### [Task directions]
Records follow. Pull out every line that contains "functions".

Saved entries:
------------------------------------------------
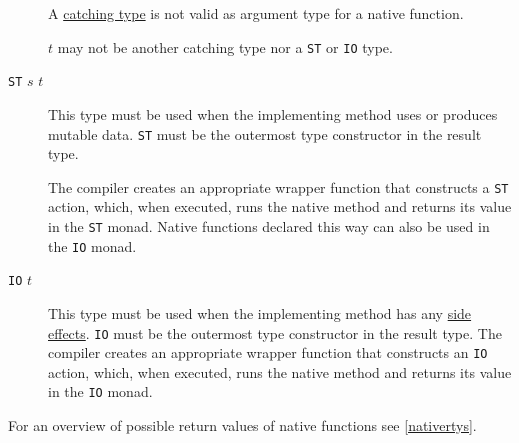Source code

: \begin{description}
A \hyperref[catching]{catching type} is not valid as argument type for a native function. 

$t$ may not be another catching type nor a \texttt{ST} or \texttt{IO} type.

\item[\texttt{ST} $s$ $t$] This type must be used when the implementing method uses or produces mutable data. 
\texttt{ST} must be the outermost type constructor in the result type. 

The compiler creates an appropriate wrapper function that constructs a \texttt{ST}  action, which, when executed, runs the native method and returns its value in the \texttt{ST} monad. Native functions declared this way can also be used in the \texttt{IO} monad.

\item[\texttt{IO} $t$] This type must be used when the implementing method has any \hyperref[pure]{side effects}. \texttt{IO} must be the outermost type constructor in the result type. 
The compiler creates an appropriate wrapper function that constructs an \texttt{IO}  action, which, when executed, runs the native method and returns its value in the \texttt{IO} monad.

\end{description}

For an overview of possible return values of native functions see \autoref{nativertys}.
------------------------------------------------
### [Exercise answer]
The compiler creates an appropriate wrapper function that constructs a \texttt{ST}  action, which, when executed, runs the native method and returns its value in the \texttt{ST} monad. Native functions declared this way can also be used in the \texttt{IO} monad.
For an overview of possible return values of native functions see \autoref{nativertys}.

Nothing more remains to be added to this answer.